* [What you will do]:
For the word "decision", count the lines below that contain it. Give the number alone.

======== Information shown

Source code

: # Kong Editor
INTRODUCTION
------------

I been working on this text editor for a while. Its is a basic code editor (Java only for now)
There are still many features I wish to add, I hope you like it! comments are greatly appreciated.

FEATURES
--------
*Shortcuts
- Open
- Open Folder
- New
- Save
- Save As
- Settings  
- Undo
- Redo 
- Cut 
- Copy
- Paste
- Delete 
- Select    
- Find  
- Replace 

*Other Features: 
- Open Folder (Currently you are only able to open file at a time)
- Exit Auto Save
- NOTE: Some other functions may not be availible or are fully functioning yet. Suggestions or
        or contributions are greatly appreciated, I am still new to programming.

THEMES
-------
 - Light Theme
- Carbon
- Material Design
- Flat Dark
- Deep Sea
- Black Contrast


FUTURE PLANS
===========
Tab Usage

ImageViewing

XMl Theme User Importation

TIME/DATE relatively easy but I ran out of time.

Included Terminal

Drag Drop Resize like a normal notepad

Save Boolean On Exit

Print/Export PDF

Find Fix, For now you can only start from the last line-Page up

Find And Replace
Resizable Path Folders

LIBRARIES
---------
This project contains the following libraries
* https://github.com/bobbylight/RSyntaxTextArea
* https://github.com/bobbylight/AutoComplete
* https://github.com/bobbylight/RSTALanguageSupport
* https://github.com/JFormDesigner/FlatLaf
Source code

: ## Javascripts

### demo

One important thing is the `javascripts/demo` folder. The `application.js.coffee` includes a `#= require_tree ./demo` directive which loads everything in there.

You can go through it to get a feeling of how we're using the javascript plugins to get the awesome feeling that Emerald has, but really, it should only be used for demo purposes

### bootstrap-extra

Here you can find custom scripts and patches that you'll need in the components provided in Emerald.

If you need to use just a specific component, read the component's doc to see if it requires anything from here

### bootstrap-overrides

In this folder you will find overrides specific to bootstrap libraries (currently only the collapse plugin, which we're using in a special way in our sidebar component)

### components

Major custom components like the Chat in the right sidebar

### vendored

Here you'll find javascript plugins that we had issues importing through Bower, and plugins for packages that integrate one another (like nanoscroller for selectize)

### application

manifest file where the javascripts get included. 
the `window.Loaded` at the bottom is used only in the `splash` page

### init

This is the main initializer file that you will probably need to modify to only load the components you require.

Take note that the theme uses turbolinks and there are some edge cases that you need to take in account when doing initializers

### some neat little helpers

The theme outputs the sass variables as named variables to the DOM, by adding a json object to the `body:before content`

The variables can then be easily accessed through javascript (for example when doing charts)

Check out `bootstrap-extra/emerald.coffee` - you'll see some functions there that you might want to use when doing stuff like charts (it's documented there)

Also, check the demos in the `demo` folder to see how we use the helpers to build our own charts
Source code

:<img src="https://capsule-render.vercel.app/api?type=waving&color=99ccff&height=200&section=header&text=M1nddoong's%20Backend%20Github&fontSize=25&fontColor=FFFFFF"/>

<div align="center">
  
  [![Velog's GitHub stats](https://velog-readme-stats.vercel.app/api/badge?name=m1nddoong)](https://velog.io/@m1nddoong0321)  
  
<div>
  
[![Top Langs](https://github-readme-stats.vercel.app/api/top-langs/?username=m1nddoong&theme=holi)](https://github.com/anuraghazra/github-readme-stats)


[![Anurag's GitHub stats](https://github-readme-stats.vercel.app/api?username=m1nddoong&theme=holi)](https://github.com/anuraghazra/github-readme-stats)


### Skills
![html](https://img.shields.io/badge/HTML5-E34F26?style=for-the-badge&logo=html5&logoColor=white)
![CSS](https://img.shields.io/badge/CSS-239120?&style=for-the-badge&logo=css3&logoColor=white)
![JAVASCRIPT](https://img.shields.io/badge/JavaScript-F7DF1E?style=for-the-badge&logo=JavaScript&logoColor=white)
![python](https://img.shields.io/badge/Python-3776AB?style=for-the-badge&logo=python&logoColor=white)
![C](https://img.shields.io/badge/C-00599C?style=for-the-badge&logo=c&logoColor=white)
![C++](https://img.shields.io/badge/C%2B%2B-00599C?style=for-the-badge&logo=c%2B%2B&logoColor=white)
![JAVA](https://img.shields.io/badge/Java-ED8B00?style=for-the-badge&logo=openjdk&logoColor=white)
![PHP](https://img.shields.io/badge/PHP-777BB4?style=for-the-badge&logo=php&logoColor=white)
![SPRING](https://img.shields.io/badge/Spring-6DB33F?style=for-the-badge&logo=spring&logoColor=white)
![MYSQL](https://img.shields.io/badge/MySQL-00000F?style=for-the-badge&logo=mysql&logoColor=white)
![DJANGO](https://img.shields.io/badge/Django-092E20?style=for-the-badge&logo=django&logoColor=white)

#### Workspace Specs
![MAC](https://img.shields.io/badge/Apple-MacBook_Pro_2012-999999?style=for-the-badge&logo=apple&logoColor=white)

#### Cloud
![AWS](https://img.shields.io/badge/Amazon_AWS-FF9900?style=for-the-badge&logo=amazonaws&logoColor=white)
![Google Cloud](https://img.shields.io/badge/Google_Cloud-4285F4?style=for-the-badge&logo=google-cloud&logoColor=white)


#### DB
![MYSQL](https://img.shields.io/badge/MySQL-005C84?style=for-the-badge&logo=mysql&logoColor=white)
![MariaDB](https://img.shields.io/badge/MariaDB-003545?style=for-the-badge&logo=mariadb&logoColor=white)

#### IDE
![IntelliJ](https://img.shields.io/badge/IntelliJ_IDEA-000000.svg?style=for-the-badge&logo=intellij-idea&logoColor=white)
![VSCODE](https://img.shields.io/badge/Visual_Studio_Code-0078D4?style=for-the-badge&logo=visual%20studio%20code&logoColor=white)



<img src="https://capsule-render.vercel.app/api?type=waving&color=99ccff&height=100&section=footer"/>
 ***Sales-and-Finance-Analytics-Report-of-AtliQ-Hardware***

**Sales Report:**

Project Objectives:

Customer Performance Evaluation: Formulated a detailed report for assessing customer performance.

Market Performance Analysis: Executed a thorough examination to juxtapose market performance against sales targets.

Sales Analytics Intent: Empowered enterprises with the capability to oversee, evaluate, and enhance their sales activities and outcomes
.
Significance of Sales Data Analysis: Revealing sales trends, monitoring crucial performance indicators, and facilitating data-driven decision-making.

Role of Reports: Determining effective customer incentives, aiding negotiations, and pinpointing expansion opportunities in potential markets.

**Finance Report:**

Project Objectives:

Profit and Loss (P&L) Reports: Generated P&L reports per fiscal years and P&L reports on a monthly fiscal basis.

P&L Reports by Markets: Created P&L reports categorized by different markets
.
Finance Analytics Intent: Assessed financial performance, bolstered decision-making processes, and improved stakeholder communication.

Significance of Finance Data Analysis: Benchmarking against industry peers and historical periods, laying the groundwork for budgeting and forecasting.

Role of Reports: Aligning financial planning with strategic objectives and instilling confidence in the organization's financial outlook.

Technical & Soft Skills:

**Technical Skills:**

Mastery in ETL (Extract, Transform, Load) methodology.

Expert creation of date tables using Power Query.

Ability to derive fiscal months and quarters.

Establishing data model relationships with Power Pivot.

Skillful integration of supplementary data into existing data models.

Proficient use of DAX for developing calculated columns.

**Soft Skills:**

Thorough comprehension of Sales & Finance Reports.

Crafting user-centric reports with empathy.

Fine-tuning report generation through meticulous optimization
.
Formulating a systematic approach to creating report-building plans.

================

* [Result for this exercise]:
2